Source material Start Marker
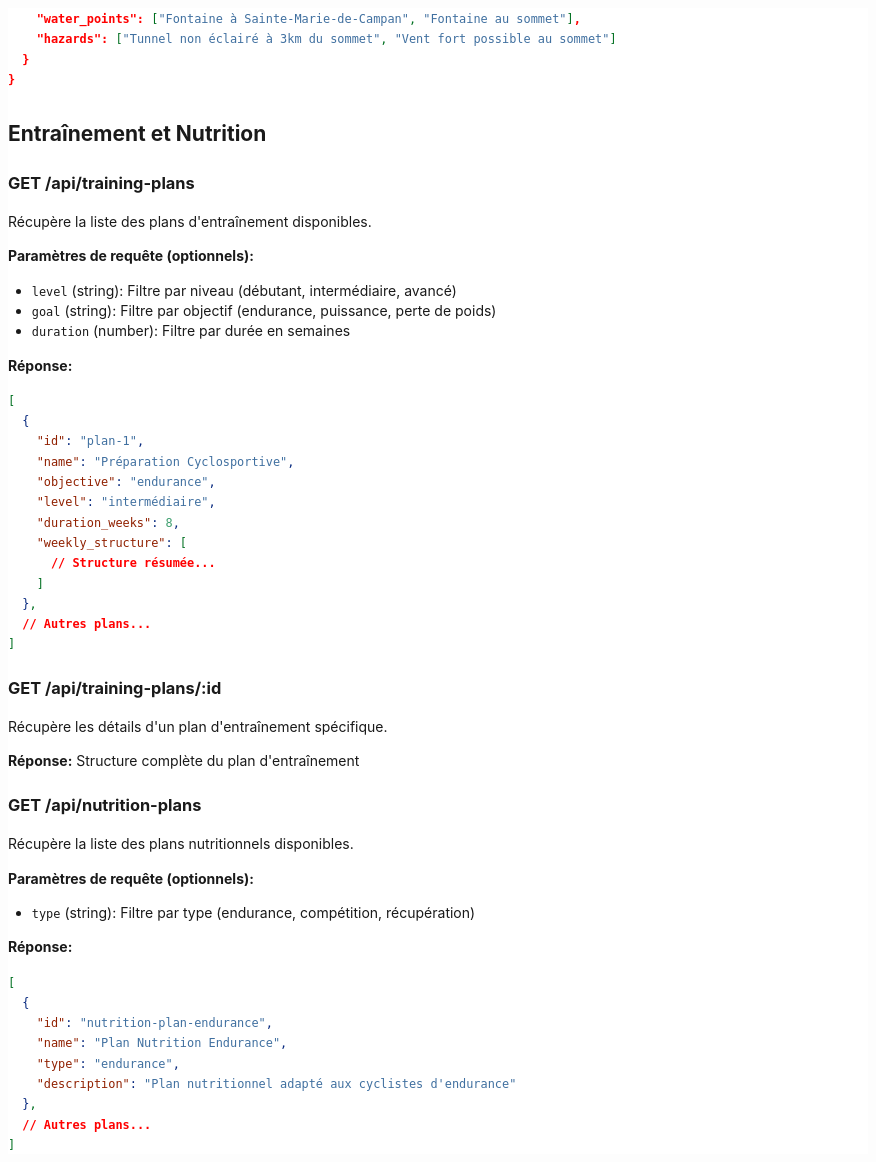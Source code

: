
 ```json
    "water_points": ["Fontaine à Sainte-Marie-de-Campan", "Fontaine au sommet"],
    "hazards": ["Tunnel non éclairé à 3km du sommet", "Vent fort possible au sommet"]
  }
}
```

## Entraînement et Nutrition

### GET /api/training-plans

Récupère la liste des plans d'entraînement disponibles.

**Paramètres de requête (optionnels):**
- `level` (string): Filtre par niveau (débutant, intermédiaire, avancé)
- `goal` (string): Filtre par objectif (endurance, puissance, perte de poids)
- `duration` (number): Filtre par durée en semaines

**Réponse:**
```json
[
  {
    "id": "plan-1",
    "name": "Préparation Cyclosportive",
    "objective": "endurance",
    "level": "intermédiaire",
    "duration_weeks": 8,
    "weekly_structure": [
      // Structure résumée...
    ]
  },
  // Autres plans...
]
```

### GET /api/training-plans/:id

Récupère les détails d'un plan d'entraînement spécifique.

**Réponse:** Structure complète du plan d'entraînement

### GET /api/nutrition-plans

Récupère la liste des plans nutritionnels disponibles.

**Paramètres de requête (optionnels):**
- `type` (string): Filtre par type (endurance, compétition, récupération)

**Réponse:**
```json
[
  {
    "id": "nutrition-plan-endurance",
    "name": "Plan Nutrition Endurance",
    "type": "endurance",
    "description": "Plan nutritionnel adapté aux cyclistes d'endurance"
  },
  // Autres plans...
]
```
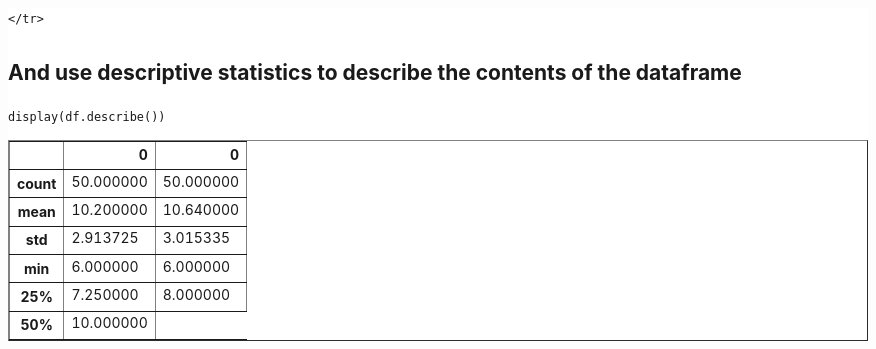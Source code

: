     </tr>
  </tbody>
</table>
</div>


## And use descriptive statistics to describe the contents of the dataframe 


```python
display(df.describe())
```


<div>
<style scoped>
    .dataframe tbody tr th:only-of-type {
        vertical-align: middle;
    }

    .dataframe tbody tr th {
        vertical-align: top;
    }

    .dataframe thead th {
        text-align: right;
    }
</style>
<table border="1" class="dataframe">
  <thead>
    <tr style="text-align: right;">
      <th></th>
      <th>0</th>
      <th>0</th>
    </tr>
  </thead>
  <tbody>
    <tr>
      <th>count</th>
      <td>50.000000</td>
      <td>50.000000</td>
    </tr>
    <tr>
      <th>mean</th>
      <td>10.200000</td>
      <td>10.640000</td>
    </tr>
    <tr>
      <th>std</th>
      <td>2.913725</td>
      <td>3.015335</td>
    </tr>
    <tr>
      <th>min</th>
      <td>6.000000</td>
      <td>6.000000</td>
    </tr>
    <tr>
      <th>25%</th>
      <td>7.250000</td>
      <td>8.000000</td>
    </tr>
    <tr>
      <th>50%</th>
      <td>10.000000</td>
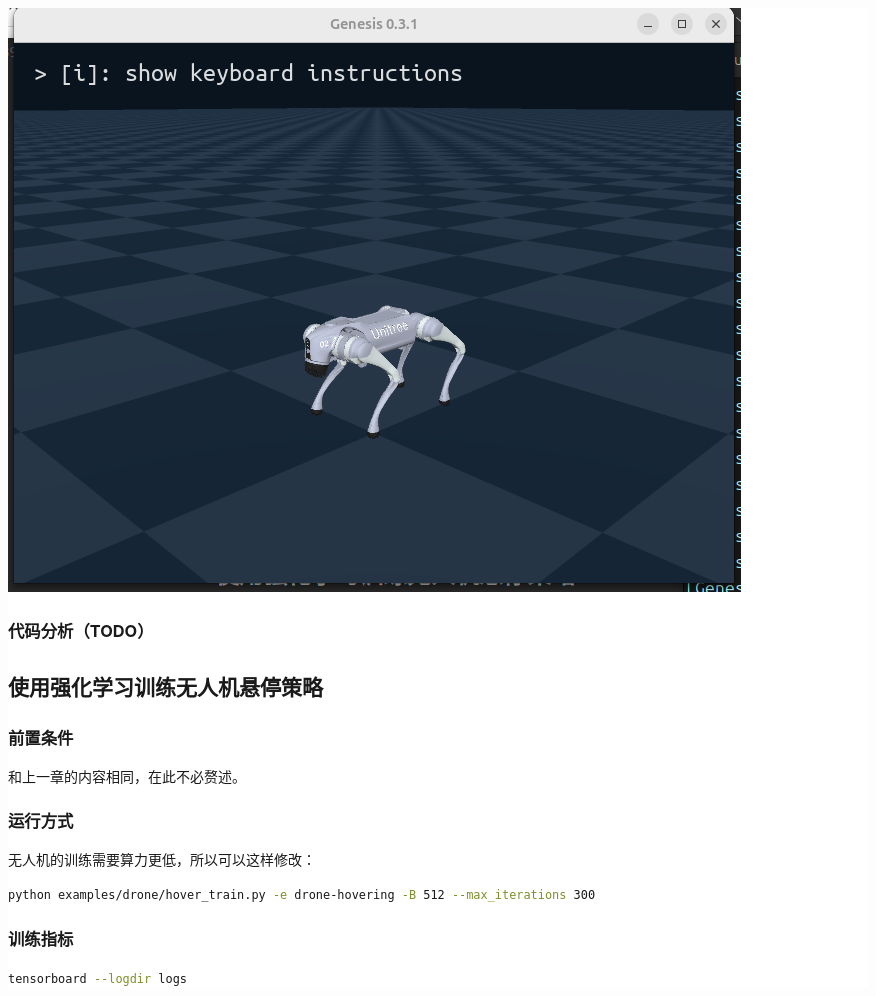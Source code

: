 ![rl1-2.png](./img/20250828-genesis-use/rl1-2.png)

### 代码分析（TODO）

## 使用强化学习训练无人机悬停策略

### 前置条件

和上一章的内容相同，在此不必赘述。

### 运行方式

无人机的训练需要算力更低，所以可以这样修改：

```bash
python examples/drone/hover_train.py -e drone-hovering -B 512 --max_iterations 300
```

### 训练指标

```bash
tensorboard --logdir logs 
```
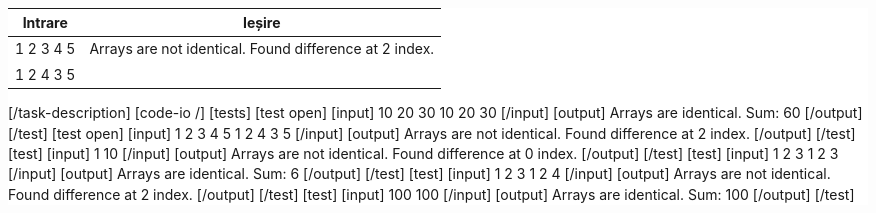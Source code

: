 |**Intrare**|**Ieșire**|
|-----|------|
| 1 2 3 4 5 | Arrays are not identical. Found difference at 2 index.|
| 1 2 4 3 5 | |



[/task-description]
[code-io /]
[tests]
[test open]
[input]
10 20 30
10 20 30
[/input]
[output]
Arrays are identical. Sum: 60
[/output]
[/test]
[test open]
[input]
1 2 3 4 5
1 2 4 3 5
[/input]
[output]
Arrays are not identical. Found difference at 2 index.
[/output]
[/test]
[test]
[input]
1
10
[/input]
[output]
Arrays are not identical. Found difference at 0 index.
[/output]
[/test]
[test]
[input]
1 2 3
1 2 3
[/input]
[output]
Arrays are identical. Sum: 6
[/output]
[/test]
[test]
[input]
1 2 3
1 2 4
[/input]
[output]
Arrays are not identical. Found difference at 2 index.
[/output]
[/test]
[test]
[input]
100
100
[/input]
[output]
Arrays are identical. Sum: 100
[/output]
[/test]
Source material End Marker
→ What the exercise asks: Pull out all lines from the entries above that include the word "index".

→ Result of this exercise:
| 1 2 3 4 5 | Arrays are not identical. Found difference at 2 index.|
Arrays are not identical. Found difference at 2 index.
Arrays are not identical. Found difference at 0 index.
Arrays are not identical. Found difference at 2 index.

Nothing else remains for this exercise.